Strona:Karol May - Rapir i tomahawk.djvu/133

Z Wikiźródeł, wolnej biblioteki
Ta strona została skorygowana.

Podczas, gdy Europejczyk powiada: przypuszczam, mam wrażenie, zdaje mi się, Amerykanin ze Stanów Północnych mówi: I calculate — według moich kalkulacji, według moich obliczeń. —
Gdy Pirnero wrócił do gospody, zastał nieznajomego nad szklanką wina. Usiadł na zwykłem miejscu i zaczął patrzeć przez okno. W pokoju panowała głęboka cisza. Przerywały ją tylko głośne chrząkania i plucia nieznajomego. Jankesi żują z namiętnością tytoń, nie bacząc na to, czy się komu podoba chrząkanie i plucie, czy też nie.

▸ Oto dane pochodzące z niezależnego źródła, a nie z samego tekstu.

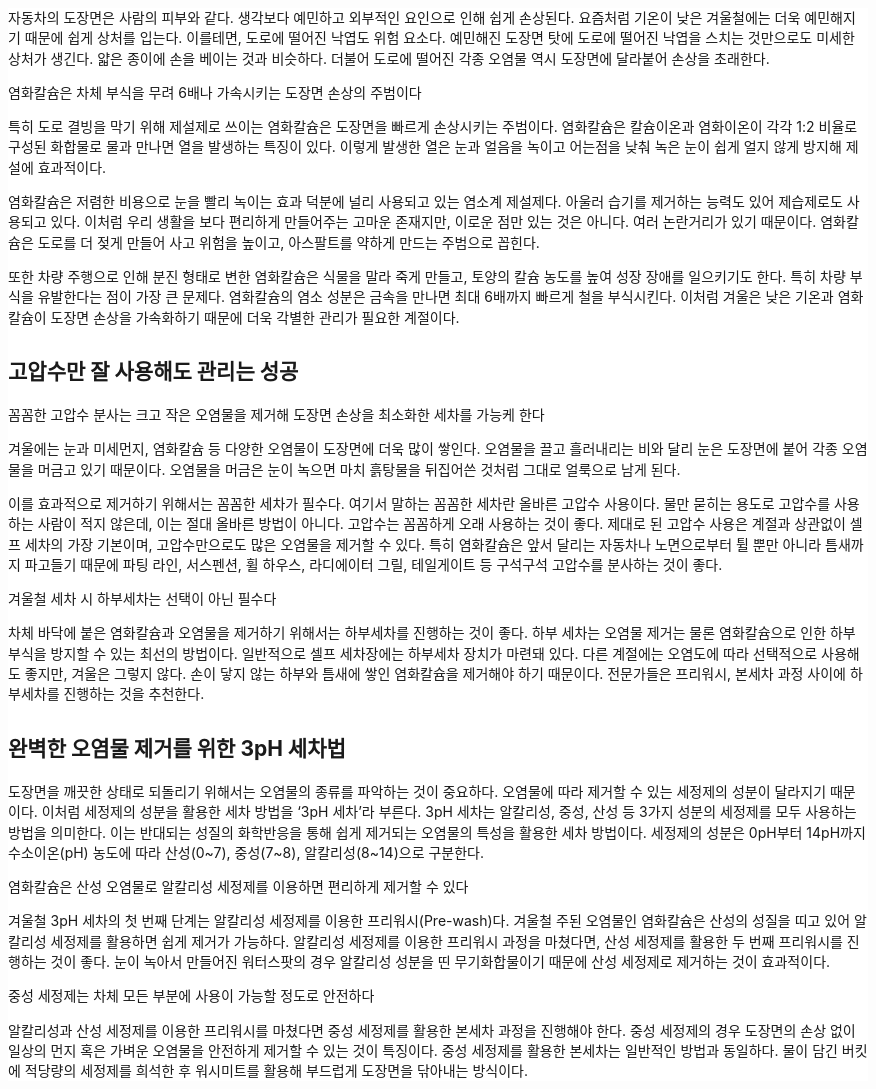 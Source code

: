 자동차의 도장면은 사람의 피부와 같다. 생각보다 예민하고 외부적인 요인으로 인해 쉽게 손상된다. 요즘처럼 기온이 낮은 겨울철에는 더욱 예민해지기 때문에 쉽게 상처를 입는다. 이를테면, 도로에 떨어진 낙엽도 위험 요소다. 예민해진 도장면 탓에 도로에 떨어진 낙엽을 스치는 것만으로도 미세한 상처가 생긴다. 얇은 종이에 손을 베이는 것과 비슷하다. 더불어 도로에 떨어진 각종 오염물 역시 도장면에 달라붙어 손상을 초래한다.

염화칼슘은 차체 부식을 무려 6배나 가속시키는 도장면 손상의 주범이다

특히 도로 결빙을 막기 위해 제설제로 쓰이는 염화칼슘은 도장면을 빠르게 손상시키는 주범이다. 염화칼슘은 칼슘이온과 염화이온이 각각 1:2 비율로 구성된 화합물로 물과 만나면 열을 발생하는 특징이 있다. 이렇게 발생한 열은 눈과 얼음을 녹이고 어는점을 낮춰 녹은 눈이 쉽게 얼지 않게 방지해 제설에 효과적이다.

염화칼슘은 저렴한 비용으로 눈을 빨리 녹이는 효과 덕분에 널리 사용되고 있는 염소계 제설제다. 아울러 습기를 제거하는 능력도 있어 제습제로도 사용되고 있다. 이처럼 우리 생활을 보다 편리하게 만들어주는 고마운 존재지만, 이로운 점만 있는 것은 아니다. 여러 논란거리가 있기 때문이다. 염화칼슘은 도로를 더 젖게 만들어 사고 위험을 높이고, 아스팔트를 약하게 만드는 주범으로 꼽힌다.

또한 차량 주행으로 인해 분진 형태로 변한 염화칼슘은 식물을 말라 죽게 만들고, 토양의 칼슘 농도를 높여 성장 장애를 일으키기도 한다. 특히 차량 부식을 유발한다는 점이 가장 큰 문제다. 염화칼슘의 염소 성분은 금속을 만나면 최대 6배까지 빠르게 철을 부식시킨다. 이처럼 겨울은 낮은 기온과 염화칼슘이 도장면 손상을 가속화하기 때문에 더욱 각별한 관리가 필요한 계절이다.

## 고압수만 잘 사용해도 관리는 성공



꼼꼼한 고압수 분사는 크고 작은 오염물을 제거해 도장면 손상을 최소화한 세차를 가능케 한다

겨울에는 눈과 미세먼지, 염화칼슘 등 다양한 오염물이 도장면에 더욱 많이 쌓인다. 오염물을 끌고 흘러내리는 비와 달리 눈은 도장면에 붙어 각종 오염물을 머금고 있기 때문이다. 오염물을 머금은 눈이 녹으면 마치 흙탕물을 뒤집어쓴 것처럼 그대로 얼룩으로 남게 된다.

이를 효과적으로 제거하기 위해서는 꼼꼼한 세차가 필수다. 여기서 말하는 꼼꼼한 세차란 올바른 고압수 사용이다. 물만 묻히는 용도로 고압수를 사용하는 사람이 적지 않은데, 이는 절대 올바른 방법이 아니다. 고압수는 꼼꼼하게 오래 사용하는 것이 좋다. 제대로 된 고압수 사용은 계절과 상관없이 셀프 세차의 가장 기본이며, 고압수만으로도 많은 오염물을 제거할 수 있다. 특히 염화칼슘은 앞서 달리는 자동차나 노면으로부터 튈 뿐만 아니라 틈새까지 파고들기 때문에 파팅 라인, 서스펜션, 휠 하우스, 라디에이터 그릴, 테일게이트 등 구석구석 고압수를 분사하는 것이 좋다.

겨울철 세차 시 하부세차는 선택이 아닌 필수다

차체 바닥에 붙은 염화칼슘과 오염물을 제거하기 위해서는 하부세차를 진행하는 것이 좋다. 하부 세차는 오염물 제거는 물론 염화칼슘으로 인한 하부 부식을 방지할 수 있는 최선의 방법이다. 일반적으로 셀프 세차장에는 하부세차 장치가 마련돼 있다. 다른 계절에는 오염도에 따라 선택적으로 사용해도 좋지만, 겨울은 그렇지 않다. 손이 닿지 않는 하부와 틈새에 쌓인 염화칼슘을 제거해야 하기 때문이다. 전문가들은 프리워시, 본세차 과정 사이에 하부세차를 진행하는 것을 추천한다.

## 완벽한 오염물 제거를 위한 3pH 세차법




도장면을 깨끗한 상태로 되돌리기 위해서는 오염물의 종류를 파악하는 것이 중요하다. 오염물에 따라 제거할 수 있는 세정제의 성분이 달라지기 때문이다. 이처럼 세정제의 성분을 활용한 세차 방법을 ‘3pH 세차’라 부른다. 3pH 세차는 알칼리성, 중성, 산성 등 3가지 성분의 세정제를 모두 사용하는 방법을 의미한다. 이는 반대되는 성질의 화학반응을 통해 쉽게 제거되는 오염물의 특성을 활용한 세차 방법이다. 세정제의 성분은 0pH부터 14pH까지 수소이온(pH) 농도에 따라 산성(0~7), 중성(7~8), 알칼리성(8~14)으로 구분한다.

염화칼슘은 산성 오염물로 알칼리성 세정제를 이용하면 편리하게 제거할 수 있다

겨울철 3pH 세차의 첫 번째 단계는 알칼리성 세정제를 이용한 프리워시(Pre-wash)다. 겨울철 주된 오염물인 염화칼슘은 산성의 성질을 띠고 있어 알칼리성 세정제를 활용하면 쉽게 제거가 가능하다. 알칼리성 세정제를 이용한 프리워시 과정을 마쳤다면, 산성 세정제를 활용한 두 번째 프리워시를 진행하는 것이 좋다. 눈이 녹아서 만들어진 워터스팟의 경우 알칼리성 성분을 띤 무기화합물이기 때문에 산성 세정제로 제거하는 것이 효과적이다.

중성 세정제는 차체 모든 부분에 사용이 가능할 정도로 안전하다

알칼리성과 산성 세정제를 이용한 프리워시를 마쳤다면 중성 세정제를 활용한 본세차 과정을 진행해야 한다. 중성 세정제의 경우 도장면의 손상 없이 일상의 먼지 혹은 가벼운 오염물을 안전하게 제거할 수 있는 것이 특징이다. 중성 세정제를 활용한 본세차는 일반적인 방법과 동일하다. 물이 담긴 버킷에 적당량의 세정제를 희석한 후 워시미트를 활용해 부드럽게 도장면을 닦아내는 방식이다.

Pirnero był szalenie ciekaw, kim jest nieznajomy. Ponieważ Jankes milczał, rozpoczął rozmowę stereotypową uwagą:
— Śliczna pogoda!
Nieznajomy mruknął coś niezrozumiale. Pirnero powtórzył po chwili:
— Nieporównana pogoda.
Ehm, ehm — kaszlnął nieznajomy.
Pirnero odwrócił się i zapytał:
— Mówiliście coś, sennor?
— Nie; to wyście mówili.
Odpowiedź ta zbiła z tropu poczciwego Pirnera. Zaczął z niezadowoleniem bębnić palcami po szybie, po chwili jednak, nie mogąc wytrzymać dłużej, rzekł znowu:
— Dziś jest o wiele ładniej, aniżeli wczoraj.
Pffttf! — splunął nieznajomy.
Pirnero odwrócił się, mówiąc:
— Nie zrozumiałem was, sennor.
Nieznajomy przesunął porcję tytoniu z lewej strony twarzy na prawą, potem splunął tak celnie, — pffttf!